I know, it's hard to believe somebody on Twitter was critical. You are dumbfounded.
From 2001 - 2004, I hosted a day-long session with a terribly boring name ... called a "Vendor Summit". My key vendors paid their own airfare and hotel. In the morning, they heard from a member of the Nordstrom family, they heard from key Merchandising and Creative leaders, they heard from the Digital leader, and they listened as I presented where my team was headed for the upcoming year.
In the afternoon, each vendor gave a 30-60 minute presentation. Some were spectacular, personalized for Nordstrom, full of research and facts and ideas. Some were downright awful, canned presentations featuring buzzwords and tepid ideas promoted by the vendor community in an effort to make money for the vendor community.
I shared the concept with followers on Twitter ... and received a bit of criticism.
- "Not fair to put vendors through that and make them pay their way. Poor form. Bad way to treat a vendor."
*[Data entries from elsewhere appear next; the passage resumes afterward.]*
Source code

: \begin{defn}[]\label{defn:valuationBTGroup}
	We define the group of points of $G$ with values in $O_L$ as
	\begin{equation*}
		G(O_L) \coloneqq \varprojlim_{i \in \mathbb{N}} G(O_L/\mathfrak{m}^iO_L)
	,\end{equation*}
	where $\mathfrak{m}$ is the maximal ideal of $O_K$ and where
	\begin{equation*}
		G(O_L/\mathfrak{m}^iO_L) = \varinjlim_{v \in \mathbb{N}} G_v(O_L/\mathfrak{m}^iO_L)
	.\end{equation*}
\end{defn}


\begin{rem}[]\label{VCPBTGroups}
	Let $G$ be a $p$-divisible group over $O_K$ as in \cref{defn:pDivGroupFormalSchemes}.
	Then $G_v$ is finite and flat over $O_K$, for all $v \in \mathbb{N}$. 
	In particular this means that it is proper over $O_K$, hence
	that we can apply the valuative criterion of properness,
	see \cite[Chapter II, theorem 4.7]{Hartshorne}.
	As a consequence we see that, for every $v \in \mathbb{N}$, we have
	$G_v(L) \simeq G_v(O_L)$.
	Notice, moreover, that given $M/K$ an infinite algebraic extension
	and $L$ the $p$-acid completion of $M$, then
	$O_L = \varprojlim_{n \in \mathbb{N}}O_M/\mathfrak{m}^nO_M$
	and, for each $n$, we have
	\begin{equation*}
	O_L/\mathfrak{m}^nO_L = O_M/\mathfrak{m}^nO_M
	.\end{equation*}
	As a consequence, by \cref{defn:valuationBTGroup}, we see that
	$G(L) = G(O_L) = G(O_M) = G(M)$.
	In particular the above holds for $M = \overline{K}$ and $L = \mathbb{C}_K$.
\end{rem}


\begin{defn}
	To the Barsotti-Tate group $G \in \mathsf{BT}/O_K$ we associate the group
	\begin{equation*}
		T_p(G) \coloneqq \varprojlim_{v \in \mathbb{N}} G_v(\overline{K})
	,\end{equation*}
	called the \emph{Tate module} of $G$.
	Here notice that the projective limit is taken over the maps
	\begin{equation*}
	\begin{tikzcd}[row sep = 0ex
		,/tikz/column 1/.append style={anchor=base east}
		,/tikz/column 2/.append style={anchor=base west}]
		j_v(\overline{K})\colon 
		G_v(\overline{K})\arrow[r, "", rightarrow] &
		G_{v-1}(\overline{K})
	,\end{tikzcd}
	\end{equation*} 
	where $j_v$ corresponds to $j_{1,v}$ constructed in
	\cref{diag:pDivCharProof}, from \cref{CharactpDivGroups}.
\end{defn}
I never thought that I was being cruel. The intention was to facilitate a two-way conversation ... we'd share our plans, our vendors would demonstrate their knowledge, and the bottom vendor or two would expose themselves as not possessing the leadership necessary to help my team. It was the latter that the Twitter follower objected to.
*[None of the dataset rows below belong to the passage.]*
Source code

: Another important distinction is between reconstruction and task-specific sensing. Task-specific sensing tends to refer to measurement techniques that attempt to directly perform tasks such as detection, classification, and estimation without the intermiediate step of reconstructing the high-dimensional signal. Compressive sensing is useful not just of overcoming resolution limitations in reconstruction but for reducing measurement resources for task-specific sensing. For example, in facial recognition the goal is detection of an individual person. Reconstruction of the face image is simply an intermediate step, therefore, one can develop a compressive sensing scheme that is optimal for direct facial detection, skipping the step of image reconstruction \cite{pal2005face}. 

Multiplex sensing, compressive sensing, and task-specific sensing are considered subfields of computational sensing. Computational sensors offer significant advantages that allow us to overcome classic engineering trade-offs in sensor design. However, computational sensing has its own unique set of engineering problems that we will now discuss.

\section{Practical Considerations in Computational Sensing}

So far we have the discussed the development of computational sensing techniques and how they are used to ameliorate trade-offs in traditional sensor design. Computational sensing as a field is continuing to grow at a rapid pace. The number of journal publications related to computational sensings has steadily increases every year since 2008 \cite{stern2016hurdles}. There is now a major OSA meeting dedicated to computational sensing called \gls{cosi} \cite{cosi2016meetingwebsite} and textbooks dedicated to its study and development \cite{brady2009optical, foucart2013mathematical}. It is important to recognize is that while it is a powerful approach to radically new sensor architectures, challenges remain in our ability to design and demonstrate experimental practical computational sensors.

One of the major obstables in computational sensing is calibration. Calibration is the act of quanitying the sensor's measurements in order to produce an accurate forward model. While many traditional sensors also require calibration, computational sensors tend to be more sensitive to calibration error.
When you are a new Marketing Leader, taking over a broken department, you have to set a tone from Day One. It's important to teach your staff what a quality vendor looks like (quality performance + Leadership). It's also important to teach your staff what a sub-standard vendor looks like (tepid performance and minimal Leadership).
The new Marketing Leader has a short window to set expectations ... for both employees and for vendors. Take advantage of the tools at your disposal. In modern marketing, you cannot achieve your goals without significant vendor assistance. Your vendors are an extension of your employee base.